In the late 1990's, for example, while military budgets were still shrinking, Robert B. McKeon, president of Veritas Capital, a leveraged-buyout firm in New York, began buying small to midsize military businesses. In 1998-99, it spent about $44 million for several small such operations, and in February of this year packaged them in a stock offering, Integrated Defense Technologies. Including the cash it raised selling shares and the market value of its remaining 60 percent stake, that $44 million investment is now worth $350 million to Veritas.

"We were buying at four to five times cash flow at a time that the Internet companies were going for 100 times cash flow," Mr. McKeon said. "And yet these were tech companies. But they were considered dogs."

Also attracted to dogs, Leonard Green & Partners, a leveraged-buyout firm in Los Angeles, began looking at Petco, a publicly traded pet supply retailer, two years ago. At the time, five online pet supply operations had raised more than $100 million each, but their businesses were hemorrhaging cash. The online rival Pets.com, for example, lost more than $60 million on revenue of $5.8 million from its inception in February 1999 to the end of that year; the company went public in February 2000 and shut down nine months later. Petco had roughly $1 billion in store sales in 1999 but investors accorded Pets.com more than twice the market value of Petco in early 2000. "All the attention seemed to be going to big-kill investments," said James M. Myers, Petco's chief financial officer.

Leonard Green and the Texas Pacific Group, another buyout firm, bought Petco and took it private in October 2000.

"It was an underappreciated and undervalued public company in our judgment," said John M. Baumer, a partner at Leonard Green. The firm put up $95 million for its 40 percent stake.

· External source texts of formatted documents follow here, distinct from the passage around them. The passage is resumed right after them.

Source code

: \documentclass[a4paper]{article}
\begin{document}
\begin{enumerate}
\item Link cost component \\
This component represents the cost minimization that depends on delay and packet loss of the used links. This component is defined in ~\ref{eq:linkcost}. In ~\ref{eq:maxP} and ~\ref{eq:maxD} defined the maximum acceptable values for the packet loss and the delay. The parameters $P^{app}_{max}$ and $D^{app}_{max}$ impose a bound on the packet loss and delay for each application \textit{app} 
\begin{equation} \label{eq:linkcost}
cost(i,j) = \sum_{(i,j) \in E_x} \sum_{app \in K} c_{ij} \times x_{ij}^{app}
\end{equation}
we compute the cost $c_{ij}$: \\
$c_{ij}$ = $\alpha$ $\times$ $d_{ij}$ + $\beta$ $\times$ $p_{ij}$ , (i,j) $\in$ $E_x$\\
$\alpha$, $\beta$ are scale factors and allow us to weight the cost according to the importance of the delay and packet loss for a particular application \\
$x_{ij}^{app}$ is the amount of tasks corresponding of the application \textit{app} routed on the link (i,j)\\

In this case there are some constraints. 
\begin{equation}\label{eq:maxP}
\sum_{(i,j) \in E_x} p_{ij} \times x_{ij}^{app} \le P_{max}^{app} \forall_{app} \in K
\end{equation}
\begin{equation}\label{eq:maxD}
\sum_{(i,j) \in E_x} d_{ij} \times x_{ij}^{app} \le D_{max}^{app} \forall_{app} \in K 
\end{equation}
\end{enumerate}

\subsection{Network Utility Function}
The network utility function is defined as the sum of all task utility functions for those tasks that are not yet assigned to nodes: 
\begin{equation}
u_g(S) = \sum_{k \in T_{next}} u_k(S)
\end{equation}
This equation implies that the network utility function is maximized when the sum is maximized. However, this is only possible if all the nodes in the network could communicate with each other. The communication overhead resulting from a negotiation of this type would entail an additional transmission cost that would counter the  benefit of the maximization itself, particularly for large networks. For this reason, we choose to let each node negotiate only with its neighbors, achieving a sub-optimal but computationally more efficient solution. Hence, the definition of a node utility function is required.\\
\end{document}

Less than two years later, Petco was taken public again. Including the shares it still owns and the money raised in the stock offering, Leonard Green has an investment worth $250 million. Petco now has 565 retail outlets around the country.


The success of the three public offerings of nurse-staffing companies reflects growing recognition of a nursing shortage that has hamstrung many hospitals. Of 126,000 unfilled hospital jobs, 75 percent are in nursing, according to the American Hospital Association. By 2010, the nurse shortfall is expected to reach 400,000.

Medical Staffing, for example, provides temporary nurses to 7,000 health care operations in 43 states. Its shares, sold for $19 on April 17, are now worth $25.24.

Health care and military businesses, of course, are not without risk. DOV Pharmaceutical, a drug development company working on products for anxiety and insomnia, was priced at $13 on April 24 but has since lost 38.5 percent of its value and been hit with several class-action suits in connection with restated earnings just before its stock offering. And United Defense Industries, which surged to a high of $29.85 during trading on April 2 after its initial price of $19 last Dec. 13, has fallen to $22 since the Defense Department canceled its Crusader artillery project on May 8.